▶ **WORK ORDER**: Copy out the data in full and exactly, passing over the pictures.

▶ **AVAILABLE RECORDS**:
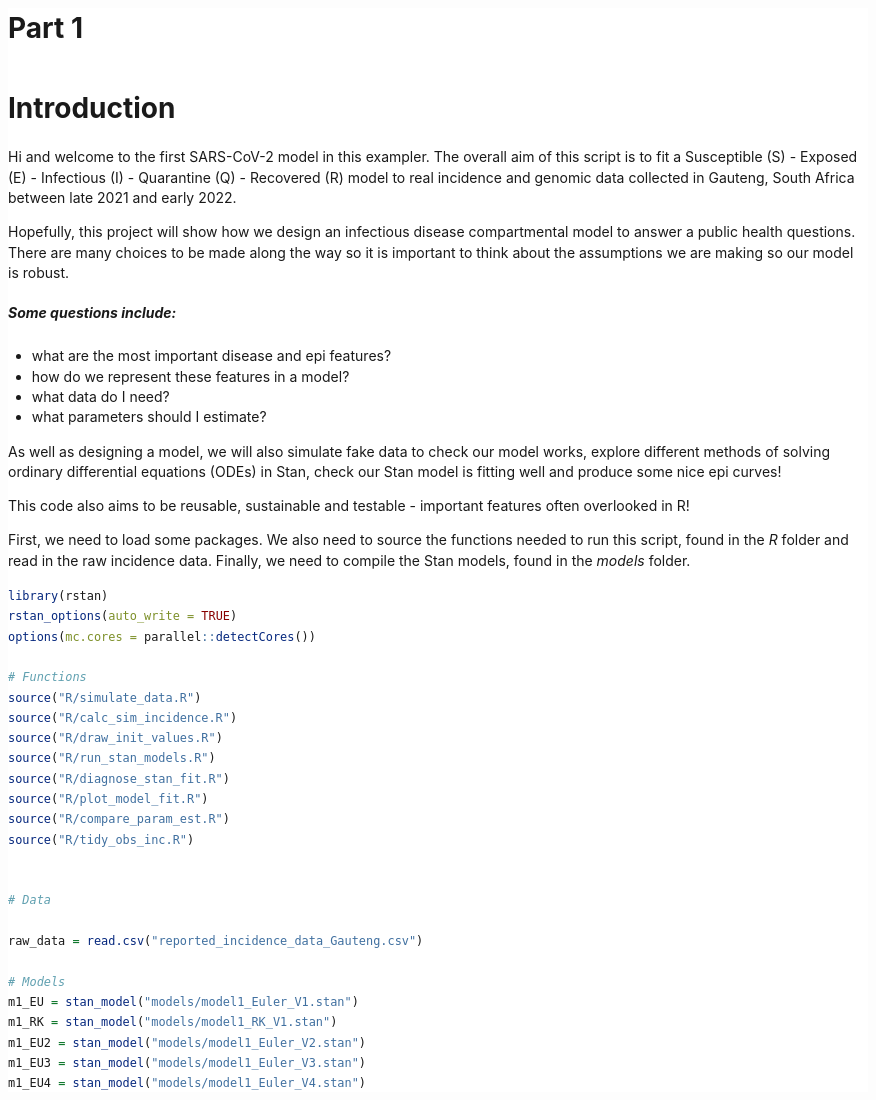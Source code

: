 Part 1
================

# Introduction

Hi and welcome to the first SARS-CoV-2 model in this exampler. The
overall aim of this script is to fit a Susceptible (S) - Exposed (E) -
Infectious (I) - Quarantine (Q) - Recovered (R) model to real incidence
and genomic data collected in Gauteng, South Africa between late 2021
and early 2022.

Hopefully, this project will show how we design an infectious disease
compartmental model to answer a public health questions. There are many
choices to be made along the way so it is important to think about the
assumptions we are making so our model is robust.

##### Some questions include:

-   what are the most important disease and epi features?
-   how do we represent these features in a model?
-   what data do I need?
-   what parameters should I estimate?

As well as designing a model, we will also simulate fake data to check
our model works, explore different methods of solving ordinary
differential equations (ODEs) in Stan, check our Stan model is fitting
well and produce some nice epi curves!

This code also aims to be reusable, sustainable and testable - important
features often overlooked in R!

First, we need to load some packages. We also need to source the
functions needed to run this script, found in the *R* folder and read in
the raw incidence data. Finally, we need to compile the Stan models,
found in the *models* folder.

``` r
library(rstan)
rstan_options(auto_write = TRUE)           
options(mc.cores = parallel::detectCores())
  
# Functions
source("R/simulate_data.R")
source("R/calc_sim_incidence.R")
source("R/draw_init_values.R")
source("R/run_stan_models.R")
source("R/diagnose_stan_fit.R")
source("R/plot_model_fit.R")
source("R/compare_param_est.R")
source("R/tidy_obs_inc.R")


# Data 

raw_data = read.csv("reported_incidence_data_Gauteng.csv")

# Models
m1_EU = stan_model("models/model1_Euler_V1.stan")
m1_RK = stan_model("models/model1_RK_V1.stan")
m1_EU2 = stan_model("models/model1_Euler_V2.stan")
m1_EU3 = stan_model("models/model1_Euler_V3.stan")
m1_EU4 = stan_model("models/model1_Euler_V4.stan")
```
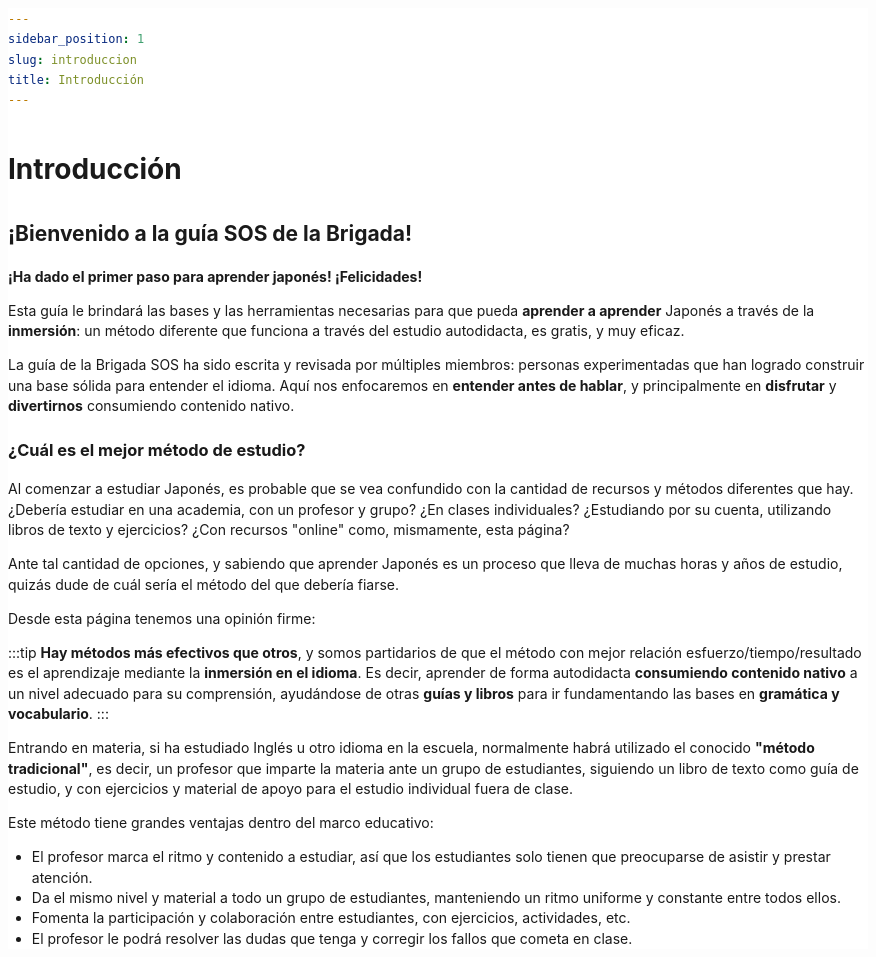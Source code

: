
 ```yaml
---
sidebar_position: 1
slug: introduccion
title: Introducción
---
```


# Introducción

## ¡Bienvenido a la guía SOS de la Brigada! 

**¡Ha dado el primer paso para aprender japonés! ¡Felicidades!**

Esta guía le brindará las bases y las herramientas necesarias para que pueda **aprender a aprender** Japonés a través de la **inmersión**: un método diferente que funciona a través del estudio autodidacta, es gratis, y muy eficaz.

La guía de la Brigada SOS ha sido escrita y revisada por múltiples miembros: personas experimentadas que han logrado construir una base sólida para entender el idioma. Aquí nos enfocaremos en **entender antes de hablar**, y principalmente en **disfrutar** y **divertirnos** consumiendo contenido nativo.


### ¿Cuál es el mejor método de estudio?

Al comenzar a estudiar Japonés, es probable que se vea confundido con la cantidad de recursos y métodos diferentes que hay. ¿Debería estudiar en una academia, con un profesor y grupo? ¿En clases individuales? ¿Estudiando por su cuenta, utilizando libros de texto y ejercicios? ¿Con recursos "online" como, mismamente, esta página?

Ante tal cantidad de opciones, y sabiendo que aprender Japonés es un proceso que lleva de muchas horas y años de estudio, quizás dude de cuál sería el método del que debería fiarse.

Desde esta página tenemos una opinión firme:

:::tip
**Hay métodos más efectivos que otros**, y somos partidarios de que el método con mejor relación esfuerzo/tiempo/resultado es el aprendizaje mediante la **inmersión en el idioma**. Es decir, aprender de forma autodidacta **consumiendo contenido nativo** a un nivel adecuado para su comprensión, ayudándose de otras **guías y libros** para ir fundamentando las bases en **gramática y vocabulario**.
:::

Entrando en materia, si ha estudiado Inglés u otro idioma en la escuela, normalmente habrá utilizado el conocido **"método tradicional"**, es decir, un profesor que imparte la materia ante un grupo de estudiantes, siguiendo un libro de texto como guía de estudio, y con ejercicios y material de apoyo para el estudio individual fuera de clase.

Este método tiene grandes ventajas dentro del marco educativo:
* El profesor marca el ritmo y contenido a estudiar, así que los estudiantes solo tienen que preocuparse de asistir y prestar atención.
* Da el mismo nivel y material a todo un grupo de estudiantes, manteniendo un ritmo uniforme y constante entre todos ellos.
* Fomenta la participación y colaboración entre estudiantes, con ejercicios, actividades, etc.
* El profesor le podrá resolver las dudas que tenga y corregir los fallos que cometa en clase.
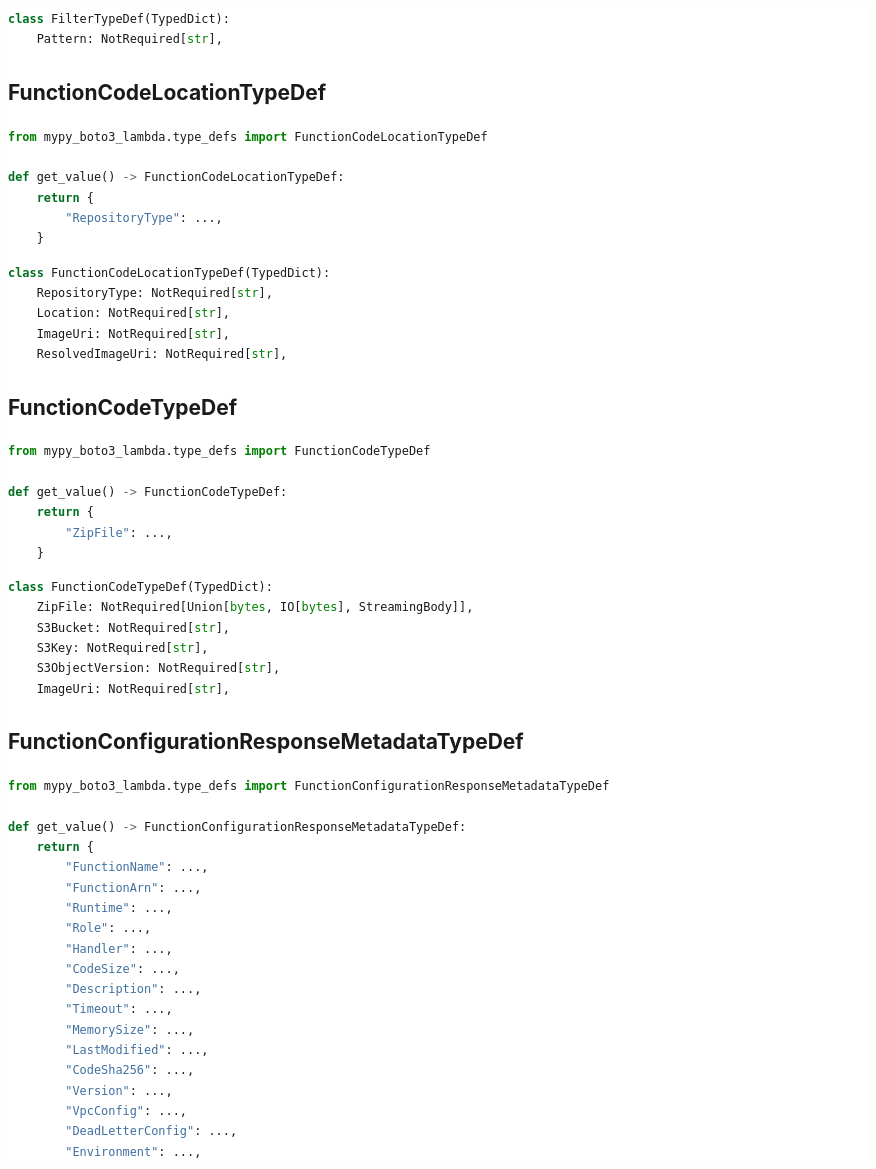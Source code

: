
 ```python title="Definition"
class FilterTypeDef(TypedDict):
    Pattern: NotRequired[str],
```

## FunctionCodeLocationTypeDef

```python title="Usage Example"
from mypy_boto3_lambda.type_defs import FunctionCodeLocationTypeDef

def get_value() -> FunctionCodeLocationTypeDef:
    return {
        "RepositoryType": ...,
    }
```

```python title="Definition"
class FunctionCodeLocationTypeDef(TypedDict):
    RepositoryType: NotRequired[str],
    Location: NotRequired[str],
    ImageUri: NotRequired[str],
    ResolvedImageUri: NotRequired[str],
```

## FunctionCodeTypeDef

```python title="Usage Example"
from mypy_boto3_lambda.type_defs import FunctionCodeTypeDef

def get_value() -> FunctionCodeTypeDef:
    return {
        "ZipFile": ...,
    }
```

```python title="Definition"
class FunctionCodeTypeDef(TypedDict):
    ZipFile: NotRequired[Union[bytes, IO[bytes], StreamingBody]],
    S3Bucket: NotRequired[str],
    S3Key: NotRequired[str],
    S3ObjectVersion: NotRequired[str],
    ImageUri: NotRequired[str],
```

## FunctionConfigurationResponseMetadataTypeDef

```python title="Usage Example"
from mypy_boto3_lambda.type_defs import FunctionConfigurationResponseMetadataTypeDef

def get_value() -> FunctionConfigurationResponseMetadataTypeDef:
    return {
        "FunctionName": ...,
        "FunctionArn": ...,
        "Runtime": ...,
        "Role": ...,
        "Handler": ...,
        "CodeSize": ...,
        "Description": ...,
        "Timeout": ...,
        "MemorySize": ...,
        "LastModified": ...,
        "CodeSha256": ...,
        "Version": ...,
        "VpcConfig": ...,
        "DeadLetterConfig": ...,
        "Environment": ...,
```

▶ **THE COMPLETED TASK**:
Source code

: Part 1
================

# Introduction

Hi and welcome to the first SARS-CoV-2 model in this exampler. The
overall aim of this script is to fit a Susceptible (S) - Exposed (E) -
Infectious (I) - Quarantine (Q) - Recovered (R) model to real incidence
and genomic data collected in Gauteng, South Africa between late 2021
and early 2022.

Hopefully, this project will show how we design an infectious disease
compartmental model to answer a public health questions. There are many
choices to be made along the way so it is important to think about the
assumptions we are making so our model is robust.

##### Some questions include:

-   what are the most important disease and epi features?
-   how do we represent these features in a model?
-   what data do I need?
-   what parameters should I estimate?

As well as designing a model, we will also simulate fake data to check
our model works, explore different methods of solving ordinary
differential equations (ODEs) in Stan, check our Stan model is fitting
well and produce some nice epi curves!

This code also aims to be reusable, sustainable and testable - important
features often overlooked in R!

First, we need to load some packages. We also need to source the
functions needed to run this script, found in the *R* folder and read in
the raw incidence data. Finally, we need to compile the Stan models,
found in the *models* folder.

``` r
library(rstan)
rstan_options(auto_write = TRUE)           
options(mc.cores = parallel::detectCores())
  
# Functions
source("R/simulate_data.R")
source("R/calc_sim_incidence.R")
source("R/draw_init_values.R")
source("R/run_stan_models.R")
source("R/diagnose_stan_fit.R")
source("R/plot_model_fit.R")
source("R/compare_param_est.R")
source("R/tidy_obs_inc.R")


# Data 

raw_data = read.csv("reported_incidence_data_Gauteng.csv")

# Models
m1_EU = stan_model("models/model1_Euler_V1.stan")
m1_RK = stan_model("models/model1_RK_V1.stan")
m1_EU2 = stan_model("models/model1_Euler_V2.stan")
m1_EU3 = stan_model("models/model1_Euler_V3.stan")
m1_EU4 = stan_model("models/model1_Euler_V4.stan")
```
Source code

:
 ```yaml
---
sidebar_position: 1
slug: introduccion
title: Introducción
---
```


# Introducción

## ¡Bienvenido a la guía SOS de la Brigada! 

**¡Ha dado el primer paso para aprender japonés! ¡Felicidades!**

Esta guía le brindará las bases y las herramientas necesarias para que pueda **aprender a aprender** Japonés a través de la **inmersión**: un método diferente que funciona a través del estudio autodidacta, es gratis, y muy eficaz.

La guía de la Brigada SOS ha sido escrita y revisada por múltiples miembros: personas experimentadas que han logrado construir una base sólida para entender el idioma. Aquí nos enfocaremos en **entender antes de hablar**, y principalmente en **disfrutar** y **divertirnos** consumiendo contenido nativo.


### ¿Cuál es el mejor método de estudio?

Al comenzar a estudiar Japonés, es probable que se vea confundido con la cantidad de recursos y métodos diferentes que hay. ¿Debería estudiar en una academia, con un profesor y grupo? ¿En clases individuales? ¿Estudiando por su cuenta, utilizando libros de texto y ejercicios? ¿Con recursos "online" como, mismamente, esta página?

Ante tal cantidad de opciones, y sabiendo que aprender Japonés es un proceso que lleva de muchas horas y años de estudio, quizás dude de cuál sería el método del que debería fiarse.

Desde esta página tenemos una opinión firme:

:::tip
**Hay métodos más efectivos que otros**, y somos partidarios de que el método con mejor relación esfuerzo/tiempo/resultado es el aprendizaje mediante la **inmersión en el idioma**. Es decir, aprender de forma autodidacta **consumiendo contenido nativo** a un nivel adecuado para su comprensión, ayudándose de otras **guías y libros** para ir fundamentando las bases en **gramática y vocabulario**.
:::

Entrando en materia, si ha estudiado Inglés u otro idioma en la escuela, normalmente habrá utilizado el conocido **"método tradicional"**, es decir, un profesor que imparte la materia ante un grupo de estudiantes, siguiendo un libro de texto como guía de estudio, y con ejercicios y material de apoyo para el estudio individual fuera de clase.

Este método tiene grandes ventajas dentro del marco educativo:
* El profesor marca el ritmo y contenido a estudiar, así que los estudiantes solo tienen que preocuparse de asistir y prestar atención.
* Da el mismo nivel y material a todo un grupo de estudiantes, manteniendo un ritmo uniforme y constante entre todos ellos.
* Fomenta la participación y colaboración entre estudiantes, con ejercicios, actividades, etc.
* El profesor le podrá resolver las dudas que tenga y corregir los fallos que cometa en clase.
Source code

:
 ```python title="Definition"
class FilterTypeDef(TypedDict):
    Pattern: NotRequired[str],
```

## FunctionCodeLocationTypeDef

```python title="Usage Example"
from mypy_boto3_lambda.type_defs import FunctionCodeLocationTypeDef

def get_value() -> FunctionCodeLocationTypeDef:
    return {
        "RepositoryType": ...,
    }
```

```python title="Definition"
class FunctionCodeLocationTypeDef(TypedDict):
    RepositoryType: NotRequired[str],
    Location: NotRequired[str],
    ImageUri: NotRequired[str],
    ResolvedImageUri: NotRequired[str],
```

## FunctionCodeTypeDef

```python title="Usage Example"
from mypy_boto3_lambda.type_defs import FunctionCodeTypeDef

def get_value() -> FunctionCodeTypeDef:
    return {
        "ZipFile": ...,
    }
```

```python title="Definition"
class FunctionCodeTypeDef(TypedDict):
    ZipFile: NotRequired[Union[bytes, IO[bytes], StreamingBody]],
    S3Bucket: NotRequired[str],
    S3Key: NotRequired[str],
    S3ObjectVersion: NotRequired[str],
    ImageUri: NotRequired[str],
```

## FunctionConfigurationResponseMetadataTypeDef

```python title="Usage Example"
from mypy_boto3_lambda.type_defs import FunctionConfigurationResponseMetadataTypeDef

def get_value() -> FunctionConfigurationResponseMetadataTypeDef:
    return {
        "FunctionName": ...,
        "FunctionArn": ...,
        "Runtime": ...,
        "Role": ...,
        "Handler": ...,
        "CodeSize": ...,
        "Description": ...,
        "Timeout": ...,
        "MemorySize": ...,
        "LastModified": ...,
        "CodeSha256": ...,
        "Version": ...,
        "VpcConfig": ...,
        "DeadLetterConfig": ...,
        "Environment": ...,
```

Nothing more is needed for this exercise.